ASSIGNED TASK: Every entry is to be restated exactly; pictures are not part of the copy.

____

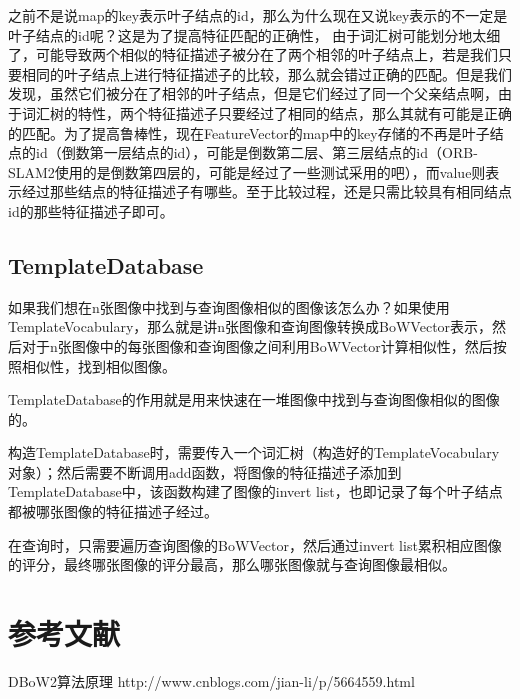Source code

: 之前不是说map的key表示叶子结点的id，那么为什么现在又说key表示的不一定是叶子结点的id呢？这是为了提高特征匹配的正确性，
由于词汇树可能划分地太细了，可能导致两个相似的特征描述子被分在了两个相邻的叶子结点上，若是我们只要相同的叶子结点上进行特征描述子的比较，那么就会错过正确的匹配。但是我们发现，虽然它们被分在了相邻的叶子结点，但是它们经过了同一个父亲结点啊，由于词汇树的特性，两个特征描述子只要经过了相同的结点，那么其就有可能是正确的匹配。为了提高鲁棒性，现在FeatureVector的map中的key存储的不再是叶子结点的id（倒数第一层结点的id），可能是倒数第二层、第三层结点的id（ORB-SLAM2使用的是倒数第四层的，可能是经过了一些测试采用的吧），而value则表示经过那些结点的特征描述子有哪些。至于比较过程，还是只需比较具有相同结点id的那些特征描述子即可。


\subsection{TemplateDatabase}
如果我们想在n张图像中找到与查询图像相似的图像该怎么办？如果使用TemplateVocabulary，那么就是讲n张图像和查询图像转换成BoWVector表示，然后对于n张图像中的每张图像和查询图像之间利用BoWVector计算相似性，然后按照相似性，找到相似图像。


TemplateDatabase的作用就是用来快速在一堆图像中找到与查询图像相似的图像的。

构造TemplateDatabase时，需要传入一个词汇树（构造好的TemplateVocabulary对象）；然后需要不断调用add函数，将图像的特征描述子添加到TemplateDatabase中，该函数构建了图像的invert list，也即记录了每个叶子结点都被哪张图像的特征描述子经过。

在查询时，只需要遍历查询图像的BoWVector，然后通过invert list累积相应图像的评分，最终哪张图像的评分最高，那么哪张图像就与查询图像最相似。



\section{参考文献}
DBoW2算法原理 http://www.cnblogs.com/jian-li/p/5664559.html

____

RESPONSE AREA:
Source code

: 之前不是说map的key表示叶子结点的id，那么为什么现在又说key表示的不一定是叶子结点的id呢？这是为了提高特征匹配的正确性，
由于词汇树可能划分地太细了，可能导致两个相似的特征描述子被分在了两个相邻的叶子结点上，若是我们只要相同的叶子结点上进行特征描述子的比较，那么就会错过正确的匹配。但是我们发现，虽然它们被分在了相邻的叶子结点，但是它们经过了同一个父亲结点啊，由于词汇树的特性，两个特征描述子只要经过了相同的结点，那么其就有可能是正确的匹配。为了提高鲁棒性，现在FeatureVector的map中的key存储的不再是叶子结点的id（倒数第一层结点的id），可能是倒数第二层、第三层结点的id（ORB-SLAM2使用的是倒数第四层的，可能是经过了一些测试采用的吧），而value则表示经过那些结点的特征描述子有哪些。至于比较过程，还是只需比较具有相同结点id的那些特征描述子即可。


\subsection{TemplateDatabase}
如果我们想在n张图像中找到与查询图像相似的图像该怎么办？如果使用TemplateVocabulary，那么就是讲n张图像和查询图像转换成BoWVector表示，然后对于n张图像中的每张图像和查询图像之间利用BoWVector计算相似性，然后按照相似性，找到相似图像。


TemplateDatabase的作用就是用来快速在一堆图像中找到与查询图像相似的图像的。

构造TemplateDatabase时，需要传入一个词汇树（构造好的TemplateVocabulary对象）；然后需要不断调用add函数，将图像的特征描述子添加到TemplateDatabase中，该函数构建了图像的invert list，也即记录了每个叶子结点都被哪张图像的特征描述子经过。

在查询时，只需要遍历查询图像的BoWVector，然后通过invert list累积相应图像的评分，最终哪张图像的评分最高，那么哪张图像就与查询图像最相似。



\section{参考文献}
DBoW2算法原理 http://www.cnblogs.com/jian-li/p/5664559.html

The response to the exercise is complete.